At last he said, ‘You mean practical problems? This is just an idea … Roy’s doing a foreign service broadcast at Bush House next week … just round the corner from your college. So you have lunch in a local restaurant. Roy and I happen to wind up in the same place. “Fancy meeting you here.”’

‘Pop stars eat in the kind of quick service …?’

Paul laughed. ‘Roy hates posh nosh. He loves Greek food.’

‘So we bump into each other? And …?’

‘Play it by ear. Either we get the right moment or we don’t.’

She had twisted the plastic-coated wire so tightly round
her wrist that her hand felt numb. ‘I’ll have to sleep on it.’

‘Fine,’ he said cheerfully. ‘One thing you can count on:
I
can’t
say
anything.
So even if you decide to come, you’ll be free to do whatever you like.’

*

After ordering taramasalata and dolmades, Bridget waited tensely, staring absently at the selection of dried gourds, goatskins, and tourist posters on the walls. On the white margin of a shot of Olympia, some wag had scrawled, ‘For Olympia only, change at Earl’s Court.’

They arrived as she was starting her vine leaves. Paul (trust him to think of it) decided not to see her, leaving that to Roy, who took his time obliging. Perhaps uncomfortable about the gin-flinging episode, he sounded unenthusiastic as he asked if they could join her. A forced breeziness, as Paul joked about the difficulties of getting a star ready for the ‘big one’. ‘Like growing a prize marrow. You’re buggered if it comes on too fast and bursts before the show, and buggered if it stays the size it was.’

But today, Roy was not his usual chirpily combative self. The conversation drifted. He said he had seen Gemma, who was ‘really low, man’; though why he was blaming Paul, Bridget couldn’t imagine. Nor why he seemed to bear a personal grudge against Eleanor. Trying to perk him up, she said she’d turned on the radio two nights back, and chanced to hear his latest single. He stared back gloomily. ‘Don’t write me own stuff; don’t do live gigs. I’d’ve looked a git even in the plonking Fifties.’

‘You’ll be on tour by June,’ soothed Paul, before ordering drinks.

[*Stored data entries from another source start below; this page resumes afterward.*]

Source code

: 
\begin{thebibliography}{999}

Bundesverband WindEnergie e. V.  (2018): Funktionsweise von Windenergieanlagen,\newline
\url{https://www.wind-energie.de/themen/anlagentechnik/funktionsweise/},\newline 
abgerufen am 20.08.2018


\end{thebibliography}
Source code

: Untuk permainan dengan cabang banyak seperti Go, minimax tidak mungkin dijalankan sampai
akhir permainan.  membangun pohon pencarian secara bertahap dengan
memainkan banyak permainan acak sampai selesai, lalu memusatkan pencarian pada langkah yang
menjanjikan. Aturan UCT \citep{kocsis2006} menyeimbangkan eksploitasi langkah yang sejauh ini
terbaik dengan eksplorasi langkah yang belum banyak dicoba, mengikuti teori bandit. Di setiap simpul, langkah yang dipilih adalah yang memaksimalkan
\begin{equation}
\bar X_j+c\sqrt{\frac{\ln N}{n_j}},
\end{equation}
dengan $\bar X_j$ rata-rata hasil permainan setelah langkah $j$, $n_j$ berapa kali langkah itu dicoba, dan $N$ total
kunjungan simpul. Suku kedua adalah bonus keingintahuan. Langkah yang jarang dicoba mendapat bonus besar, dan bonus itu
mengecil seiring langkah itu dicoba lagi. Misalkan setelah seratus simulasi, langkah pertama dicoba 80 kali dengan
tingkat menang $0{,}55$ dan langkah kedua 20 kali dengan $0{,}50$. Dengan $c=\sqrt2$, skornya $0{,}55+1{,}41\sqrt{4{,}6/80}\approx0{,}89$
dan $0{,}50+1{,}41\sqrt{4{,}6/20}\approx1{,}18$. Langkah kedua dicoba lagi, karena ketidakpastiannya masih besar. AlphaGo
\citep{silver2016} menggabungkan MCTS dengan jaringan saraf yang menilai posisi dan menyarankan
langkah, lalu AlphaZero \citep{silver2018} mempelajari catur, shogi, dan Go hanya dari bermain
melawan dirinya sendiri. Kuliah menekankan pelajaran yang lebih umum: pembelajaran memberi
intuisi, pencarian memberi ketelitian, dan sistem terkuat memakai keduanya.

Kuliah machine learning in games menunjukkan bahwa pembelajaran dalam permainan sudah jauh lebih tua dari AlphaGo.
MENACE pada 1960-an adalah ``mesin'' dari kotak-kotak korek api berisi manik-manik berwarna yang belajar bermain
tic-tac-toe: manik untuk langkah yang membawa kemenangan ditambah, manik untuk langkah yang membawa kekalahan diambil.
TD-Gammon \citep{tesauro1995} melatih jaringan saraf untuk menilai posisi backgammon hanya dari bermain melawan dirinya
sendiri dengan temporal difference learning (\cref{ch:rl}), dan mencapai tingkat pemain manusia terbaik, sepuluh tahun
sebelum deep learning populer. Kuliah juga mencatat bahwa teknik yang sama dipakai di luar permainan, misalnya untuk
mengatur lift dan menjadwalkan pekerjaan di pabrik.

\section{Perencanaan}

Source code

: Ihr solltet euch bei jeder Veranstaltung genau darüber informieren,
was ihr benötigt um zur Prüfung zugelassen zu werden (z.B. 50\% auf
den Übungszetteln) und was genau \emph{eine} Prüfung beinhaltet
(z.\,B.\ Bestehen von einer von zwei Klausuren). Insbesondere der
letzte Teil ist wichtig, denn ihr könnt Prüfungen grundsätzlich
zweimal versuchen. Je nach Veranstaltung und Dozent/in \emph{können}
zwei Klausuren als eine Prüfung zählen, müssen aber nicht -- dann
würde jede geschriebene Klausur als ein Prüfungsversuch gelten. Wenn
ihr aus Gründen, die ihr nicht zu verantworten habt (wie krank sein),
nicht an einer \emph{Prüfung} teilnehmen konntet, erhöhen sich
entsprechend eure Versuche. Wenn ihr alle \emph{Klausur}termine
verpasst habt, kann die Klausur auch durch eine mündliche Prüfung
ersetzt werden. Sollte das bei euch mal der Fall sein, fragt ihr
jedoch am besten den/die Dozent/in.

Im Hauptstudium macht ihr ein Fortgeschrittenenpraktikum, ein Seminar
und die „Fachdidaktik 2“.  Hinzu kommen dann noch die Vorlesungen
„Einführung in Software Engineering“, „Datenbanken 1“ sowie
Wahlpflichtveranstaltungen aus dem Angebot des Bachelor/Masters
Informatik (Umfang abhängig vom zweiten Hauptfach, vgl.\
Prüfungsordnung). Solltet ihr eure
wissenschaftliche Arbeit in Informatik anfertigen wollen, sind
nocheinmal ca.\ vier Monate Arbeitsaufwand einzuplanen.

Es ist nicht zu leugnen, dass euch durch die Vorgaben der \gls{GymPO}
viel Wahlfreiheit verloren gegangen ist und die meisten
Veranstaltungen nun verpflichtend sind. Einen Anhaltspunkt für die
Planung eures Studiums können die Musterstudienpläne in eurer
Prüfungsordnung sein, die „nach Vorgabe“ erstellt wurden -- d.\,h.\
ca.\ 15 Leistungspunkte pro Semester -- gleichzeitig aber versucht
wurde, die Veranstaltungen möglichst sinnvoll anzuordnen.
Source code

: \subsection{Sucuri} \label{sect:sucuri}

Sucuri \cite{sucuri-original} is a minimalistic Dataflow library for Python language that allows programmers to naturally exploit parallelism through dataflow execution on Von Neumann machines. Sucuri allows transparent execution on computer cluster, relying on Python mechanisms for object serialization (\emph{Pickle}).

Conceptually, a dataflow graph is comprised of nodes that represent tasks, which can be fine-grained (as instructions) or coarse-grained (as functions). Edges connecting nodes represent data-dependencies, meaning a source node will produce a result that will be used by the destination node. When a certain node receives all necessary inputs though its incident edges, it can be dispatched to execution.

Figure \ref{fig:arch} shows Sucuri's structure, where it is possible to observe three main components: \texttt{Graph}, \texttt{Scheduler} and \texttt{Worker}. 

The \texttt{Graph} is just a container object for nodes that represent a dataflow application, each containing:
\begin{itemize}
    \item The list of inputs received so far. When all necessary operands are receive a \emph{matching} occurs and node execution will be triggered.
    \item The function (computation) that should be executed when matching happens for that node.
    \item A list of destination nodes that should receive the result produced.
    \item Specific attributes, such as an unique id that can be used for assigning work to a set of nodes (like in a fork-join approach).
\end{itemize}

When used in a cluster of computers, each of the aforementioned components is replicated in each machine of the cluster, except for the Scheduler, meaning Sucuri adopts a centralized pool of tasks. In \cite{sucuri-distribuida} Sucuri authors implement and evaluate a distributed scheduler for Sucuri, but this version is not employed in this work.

Roy’s mood was not improved by retsina, or kebab (his favourite according to Paul). After eating the last chunk of meat on his skewer, he told Bridget he didn’t care if he was being tactless, but Matthew and the ‘frigging film’ were driving him bananas. ‘Not just what it’s done to Gemma, or getting Lady C’s camiknickers in a twist.’ He swilled some more retsina. ‘Couple o’ days back my old man rings me in a state … He’s been on the telly, he thinks. Had a bloke
asking questions all day. Turns out Matthew told him my publicity says he’s meant to be a dead merchant seaman and me mum an usherette. He wasn’t chuffed. Then it was Mum’s turn. What was I like when I was little? Five mins later she’s dabbin’ her eyes on camera, saying what a
sensitive
wee feller I was. “You wanter see some photies, love?” “Yes, perlease,” says Matty.’